Dry Eye Assessment in Patients with Vitamin D Deficiency
DOI:
https://doi.org/10.64105/Keywords:
Dry Eye Disease, Vitamin D Deficiency, Ocular Surface Inflammation, Tear Film Instability, Tear Break-Up Time (TBUT), Schirmer Test, Tear Osmolarity, Ocular Surface Disease Index (OSDI), Meibomian Gland Dysfunction, Vitamin D SupplementationAbstract
Introduction: Vitamin D deficiency has emerged as a potential contributor to ocular surface inflammation and tear‑film instability. Evidence suggests that inadequate vitamin D alters epithelial integrity, immune regulation, and lacrimal gland function.
Areas Covered: This review evaluates the impact of vitamin D deficiency on dry‑eye diagnostic parameters, including OSDI, Schirmer test, TBUT, osmolarity, staining, and meibomian gland assessment. Proposed mechanisms and clinical implications are discussed.
Expert Opinion: Vitamin D deficiency appears to amplify the inflammatory and evaporative components of DED; however, heterogeneity in study designs and inconsistent diagnostic standards limit clinical generalization. Vitamin D assessment may be valuable in chronic, refractory, autoimmune-associated, or inflammation-dominant DED. Supplementation may improve select clinical markers, but standardized thresholds, dosing strategies, and predictive biomarkers are needed.

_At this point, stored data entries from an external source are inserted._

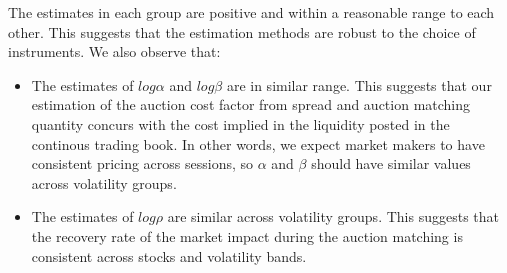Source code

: \documentclass{article}
\begin{document}
The estimates in each group are positive and within a reasonable range to each other. This suggests that the estimation methods are robust to the choice of instruments. We also observe that:
\begin{itemize}
  \item The estimates of $log \alpha$ and $log \beta$ are in similar range. This suggests that our estimation of the auction cost factor from spread and auction matching quantity concurs with the cost implied in the liquidity posted in the continous trading book. In other words, we expect market makers to have consistent pricing across sessions, so $\alpha$ and $\beta$ should have similar values across volatility groups.
  \item The estimates of $log \rho$ are similar across volatility groups. This suggests that the recovery rate of the market impact during the auction matching is consistent across stocks and volatility bands.
\end{itemize}


\end{document}
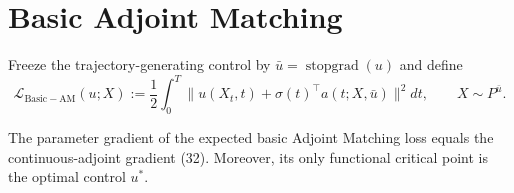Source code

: \section{Basic Adjoint Matching}

Freeze the trajectory-generating control by $\bar u=\operatorname{stopgrad}(u)$ and define
\begin{equation*}
 \mathcal L_{\mathrm{Basic-AM}}(u;X)
 :=\frac12\int_0^T
 \|u(X_t,t)+\sigma(t)^\top a(t;X,\bar u)\|^2dt,
 \qquad X\sim P^{\bar u}.
 \tag{34}
\end{equation*}

\begin{proposition}
The parameter gradient of the expected basic Adjoint Matching loss equals the continuous-adjoint gradient (32).  Moreover, its only functional critical point is the optimal control $u^*$.
\end{proposition}

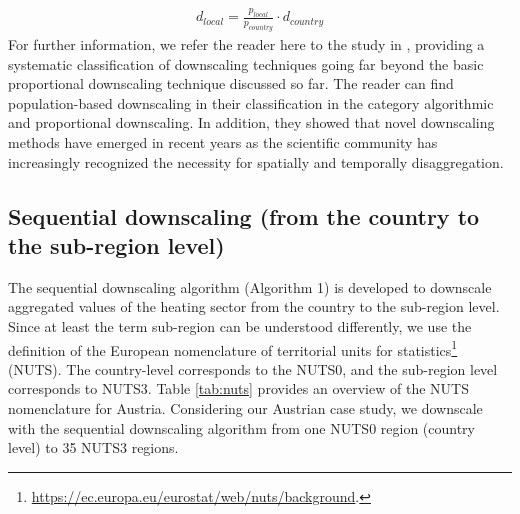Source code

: \begin{align}\label{eq:1}
d_{local}=\frac{p_{local}}{p_{country}} \cdot d_{country}
\end{align}
For further information, we refer the reader here to the study in \cite{van2010downscaling}, providing a systematic classification of downscaling techniques going far beyond the basic proportional downscaling technique discussed so far. The reader can find population-based downscaling in their classification in the category algorithmic and proportional downscaling. In addition, they showed that novel downscaling methods have emerged in recent years as the scientific community has increasingly recognized the necessity for spatially and temporally disaggregation.

\subsection{Sequential downscaling (from the country to the sub-region level)}\label{alg1}
The sequential downscaling algorithm (Algorithm 1) is developed to downscale aggregated values of the heating sector from the country to the sub-region level. Since at least the term sub-region can be understood differently, we use the definition of the European nomenclature of territorial units for statistics\footnote{\url{https://ec.europa.eu/eurostat/web/nuts/background}.} (NUTS). The country-level corresponds to the NUTS0, and the sub-region level corresponds to NUTS3. Table \ref{tab:nuts} provides an overview of the NUTS nomenclature for Austria. Considering our Austrian case study, we downscale with the sequential downscaling algorithm from one NUTS0 region (country level) to \SI{35}{} NUTS3 regions.\newline

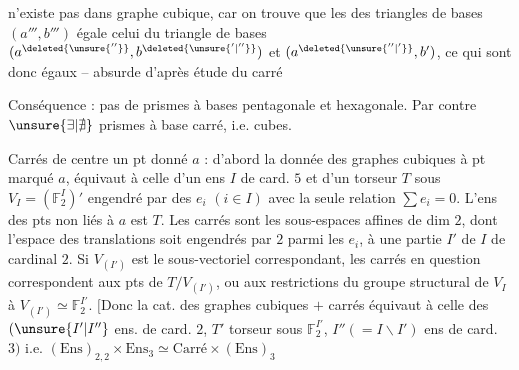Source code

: n'existe pas dans graphe cubique, car on trouve que les  des triangles de bases $(a''',b''')$ égale celui du triangle de bases $(a^{\deleted{\unsure{''}}},b^{\deleted{\unsure{'|''}}})$ et $(a^{\deleted{\unsure{''|'}}},b')$, ce qui sont donc égaux -- absurde d'après étude du carré

Conséquence : pas de prismes à bases pentagonale et hexagonale. Par contre $\unsure{\exists|\nexists}$ prismes à base carré, i.e. cubes.


Carrés de centre un pt donné $a$ : d'abord la donnée des graphes cubiques à pt marqué $a$, équivaut à celle d'un ens $I$ de card. $5$ et d'un torseur $T$ sous $V_I=(\mathbb F_2^I)'$  engendré par des $e_i$ $(i\in I)$ avec la seule relation $\sum e_i=0$. L'ens des pts non liés à $a$ est $T$. Les  carrés sont les sous-espaces affines de dim $2$, dont l'espace des translations soit engendrés par $2$ parmi les $e_i$,  à une partie $I'$ de $I$ de cardinal $2$. Si $V_{(I')}$ est le sous-vectoriel correspondant, les carrés en question correspondent aux pts de $T/V_{(I')}$, ou aux restrictions du groupe structural de $V_I$ à $V_{(I')}\simeq\mathbb F_2^{I'}$. $[$Donc la cat. des graphes cubiques $+$ carrés équivaut à celle des   $(\unsure{I'|I''}$ ens. de card. $2$, $T'$ torseur sous $\mathbb F_2^{I'}$, $I''(=I\backslash I')$ ens de card. $3)$ i.e. $(\mathrm{Ens})_{2,2}\times\mathrm{Ens}_3\simeq\text{Carré}\times(\mathrm{Ens})_3$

Conclusion: Vitamin D deficiency influences multiple dry‑eye parameters, and supplementation may improve outcomes in appropriately selected patients.
Key Issues
Vitamin D deficiency is emerging as a systemic factor that may worsen ocular-surface inflammation and destabilize the tear film.

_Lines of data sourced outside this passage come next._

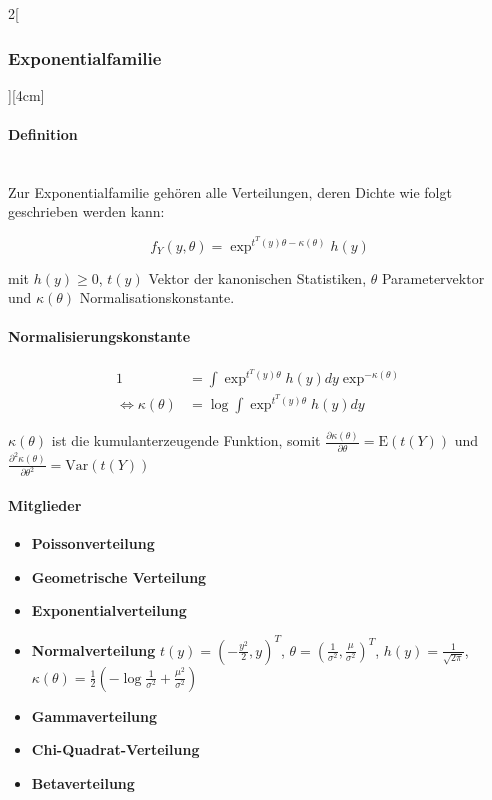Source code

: \documentclass[8pt]{extarticle}
\begin{document}
\begin{multicols}{2}[\subsubsection{Exponentialfamilie}][4cm]

  \paragraph{Definition} \ \\
  \noindent Zur Exponentialfamilie gehören alle Verteilungen, deren Dichte wie folgt geschrieben werden kann:
  
  $$f_Y(y,\theta) = \exp^{t^T(y)\theta - \kappa (\theta)}h(y)$$
  
  mit $h(y) \geq 0$, $t(y)$ Vektor der kanonischen Statistiken, $\theta$ Parametervektor und $\kappa (\theta)$ Normalisationskonstante.
  
  \paragraph{Normalisierungskonstante}
  
  \begin{align*}
  1 &= \int \exp^{t^T(y)\theta}h(y)dy \exp^{ - \kappa (\theta)} \\
  \Leftrightarrow \kappa (\theta) &= \log \int \exp^{t^T(y)\theta}h(y)dy
  \end{align*}
  
  \noindent $\kappa (\theta)$ ist die kumulanterzeugende Funktion, somit $\frac{\partial\kappa(\theta)}{\partial\theta} = \mathrm{E}(t(Y))$ und $\frac{\partial^2\kappa(\theta)}{\partial\theta^2} = \mathrm{Var}(t(Y))$
  
  
  
  \paragraph{Mitglieder}
  
  \begin{itemize}
  \item \textbf{Poissonverteilung}
  \item \textbf{Geometrische Verteilung}
  \item \textbf{Exponentialverteilung}
  \item \textbf{Normalverteilung}
   $t(y) = \left(-\frac{y^2}{2},y \right)^T$,  
   $\theta = \left(\frac{1}{\sigma^2}, \frac{\mu}{\sigma^2}\right)^T$,
   $h(y) = \frac{1}{\sqrt{2\pi}}$,
   $\kappa ( \theta ) = \frac{1}{2} \left( -\log \frac{1}{\sigma^2} + \frac{\mu^2}{\sigma^2} \right)$
  \item \textbf{Gammaverteilung}
  \item \textbf{Chi-Quadrat-Verteilung}
  \item \textbf{Betaverteilung}
  \end{itemize}
  


\end{multicols}
\end{document}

Individuals with low vitamin D levels often demonstrate impaired Schirmer scores, reduced TBUT, elevated tear osmolarity, and higher staining grades.
Vitamin D plays a regulatory role in epithelial integrity, immune modulation, and maintenance of meibomian gland health.
Supplementation has shown potential benefits in improving objective dry-eye parameters, particularly in patients with confirmed deficiency.
Variability in diagnostic techniques and heterogeneous study designs currently limit firm clinical guidelines.
Screening for vitamin D levels may be especially relevant in chronic, refractory, or autoimmune-associated dry eye.
A multimodal treatment approach combining ocular therapy with systemic vitamin D correction may enhance outcomes.
More standardized clinical trials are required to determine optimal serum thresholds, dosing strategies, and long-term effects.